This is Chris Streather, chief executive of the South London Healthcare Trust.
The trust’s changes to healthcare in south London have left Bexley as the only London borough without an A&E and Queen Elizabeth Hospital’s A&E department in Woolwich in turmoil.
The trust has now been battered by the Care Quality Commission, whose inspectors uncovered a chilling catalogue of errors ranging from confidential patient records left lying on trolleys to medicines stored in unlocked cupboards.
Staff morale is on the floor.
Is it time this man and his trust were sent packing?
We say yes.
REGULATOR'S CONCERN ABOUT PATIENT CARE
AN independent care regulator has revealed its concerns about the quality and safety of healthcare being provided by the South London Healthcare Trust.
In some cases the trust is in breach of its legal responsibilities.
Following unannounced visits last September, the Care Quality Commission (CQC) has given the trust until Friday (January 21) to produce an action plan to address the shortcomings.
The CQC has threatened enforcement action if the required improvements have not been made.
Its September visits were to Queen Mary’s Hospital, Sidcup, Princess Royal Hospital in Farnborough, Woolwich’s Queen Elizabeth Hospital and the Beckenham Beacon outpatient hospital.
The CQC says it identified breaches in regulations covering staffing levels, standards of care, management of medicines, systems meant to assess care standards, safeguarding and record keeping.

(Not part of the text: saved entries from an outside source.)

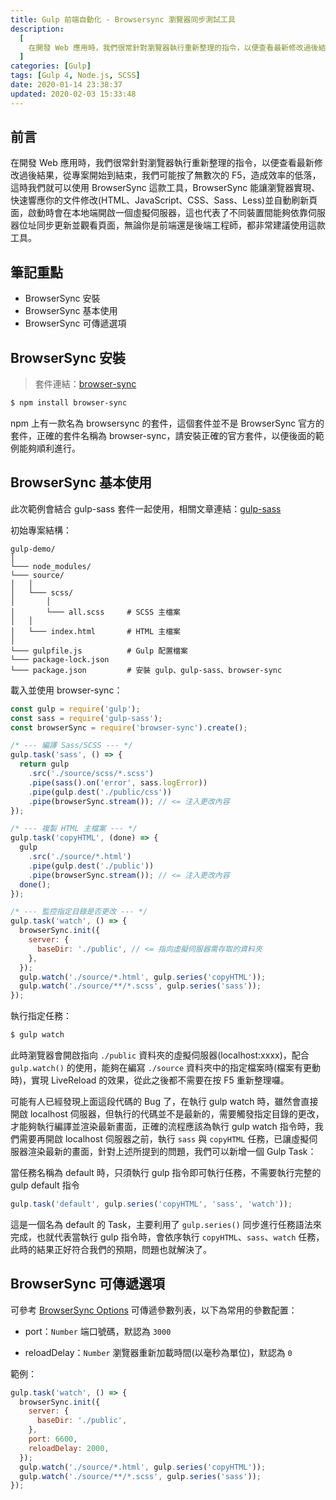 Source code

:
 ```yaml
---
title: Gulp 前端自動化 - Browsersync 瀏覽器同步測試工具
description:
  [
    在開發 Web 應用時，我們很常針對瀏覽器執行重新整理的指令，以便查看最新修改過後結果，從專案開始到結束，我們可能按了無數次的 F5，造成效率的低落，這時我們就可以使用 BrowserSync 這款工具，BrowserSync 能讓瀏覽器實現、快速響應你的文件修改(HTML、JavaScript、CSS、Sass、Less)並自動刷新頁面，啟動時會在本地端開啟一個虛擬伺服器，這也代表了不同裝置間能夠依靠伺服器位址同步更新並觀看頁面，無論你是前端還是後端工程師，都非常建議使用這款工具。,
  ]
categories: [Gulp]
tags: [Gulp 4, Node.js, SCSS]
date: 2020-01-14 23:38:37
updated: 2020-02-03 15:33:48
---
```


## 前言

在開發 Web 應用時，我們很常針對瀏覽器執行重新整理的指令，以便查看最新修改過後結果，從專案開始到結束，我們可能按了無數次的 F5，造成效率的低落，這時我們就可以使用 BrowserSync 這款工具，BrowserSync 能讓瀏覽器實現、快速響應你的文件修改(HTML、JavaScript、CSS、Sass、Less)並自動刷新頁面，啟動時會在本地端開啟一個虛擬伺服器，這也代表了不同裝置間能夠依靠伺服器位址同步更新並觀看頁面，無論你是前端還是後端工程師，都非常建議使用這款工具。

## 筆記重點

- BrowserSync 安裝
- BrowserSync 基本使用
- BrowserSync 可傳遞選項

## BrowserSync 安裝

> 套件連結：[browser-sync](https://browsersync.io/docs/gulp)

```bash
$ npm install browser-sync
```

npm 上有一款名為 browsersync 的套件，這個套件並不是 BrowserSync 官方的套件，正確的套件名稱為 browser-sync，請安裝正確的官方套件，以便後面的範例能夠順利進行。

## BrowserSync 基本使用

<div class="note warning">此次範例會結合 gulp-sass 套件一起使用，相關文章連結：<a href="https://awdr74100.github.io/2019-12-31-gulp-gulpsass/" target="_blank">gulp-sass</a></div>

初始專案結構：

```plain
gulp-demo/
│
└─── node_modules/
└─── source/
│   │
│   └─── scss/
│       │
│       └─── all.scss     # SCSS 主檔案
│   │
│   └─── index.html       # HTML 主檔案
│
└─── gulpfile.js          # Gulp 配置檔案
└─── package-lock.json
└─── package.json         # 安裝 gulp、gulp-sass、browser-sync
```

載入並使用 browser-sync：

```js
const gulp = require('gulp');
const sass = require('gulp-sass');
const browserSync = require('browser-sync').create();

/* --- 編譯 Sass/SCSS --- */
gulp.task('sass', () => {
  return gulp
    .src('./source/scss/*.scss')
    .pipe(sass().on('error', sass.logError))
    .pipe(gulp.dest('./public/css'))
    .pipe(browserSync.stream()); // <= 注入更改內容
});

/* --- 複製 HTML 主檔案 --- */
gulp.task('copyHTML', (done) => {
  gulp
    .src('./source/*.html')
    .pipe(gulp.dest('./public'))
    .pipe(browserSync.stream()); // <= 注入更改內容
  done();
});

/* --- 監控指定目錄是否更改 --- */
gulp.task('watch', () => {
  browserSync.init({
    server: {
      baseDir: './public', // <= 指向虛擬伺服器需存取的資料夾
    },
  });
  gulp.watch('./source/*.html', gulp.series('copyHTML'));
  gulp.watch('./source/**/*.scss', gulp.series('sass'));
});
```

執行指定任務：

```bash
$ gulp watch
```

此時瀏覽器會開啟指向 `./public` 資料夾的虛擬伺服器(localhost:xxxx)，配合 `gulp.watch()` 的使用，能夠在編寫 `./source` 資料夾中的指定檔案時(檔案有更動時)，實現 LiveReload 的效果，從此之後都不需要在按 F5 重新整理囉。

可能有人已經發現上面這段代碼的 Bug 了，在執行 gulp watch 時，雖然會直接開啟 localhost 伺服器，但執行的代碼並不是最新的，需要觸發指定目錄的更改，才能夠執行編譯並渲染最新畫面，正確的流程應該為執行 gulp watch 指令時，我們需要再開啟 localhost 伺服器之前，執行 `sass` 與 `copyHTML` 任務，已讓虛擬伺服器渲染最新的畫面，針對上述所提到的問題，我們可以新增一個 Gulp Task：

<div class="note warning">當任務名稱為 default 時，只須執行 gulp 指令即可執行任務，不需要執行完整的 gulp default 指令</div>

```js
gulp.task('default', gulp.series('copyHTML', 'sass', 'watch'));
```

這是一個名為 default 的 Task，主要利用了 `gulp.series()` 同步進行任務語法來完成，也就代表當執行 gulp 指令時，會依序執行 `copyHTML`、`sass`、`watch` 任務，此時的結果正好符合我們的預期，問題也就解決了。

## BrowserSync 可傳遞選項

可參考 [BrowserSync Options](https://www.browsersync.io/docs/options) 可傳遞參數列表，以下為常用的參數配置：

- port：`Number`
  端口號碼，默認為 `3000`

- reloadDelay：`Number`
  瀏覽器重新加載時間(以毫秒為單位)，默認為 `0`

範例：

```js
gulp.task('watch', () => {
  browserSync.init({
    server: {
      baseDir: './public',
    },
    port: 6600,
    reloadDelay: 2000,
  });
  gulp.watch('./source/*.html', gulp.series('copyHTML'));
  gulp.watch('./source/**/*.scss', gulp.series('sass'));
});
```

However trust chief executive, Dr Chris Streather, welcomed the reports saying: “We know there are still improvements we have to make.”
He claimed: “In our first 20 months we have made some notable improvements,” citing improved stroke care and lower infection and mortality rates.
He added: “Overall, we are pleased the CQC found patients were happy with the care they are receiving, and our staff are professional and caring.”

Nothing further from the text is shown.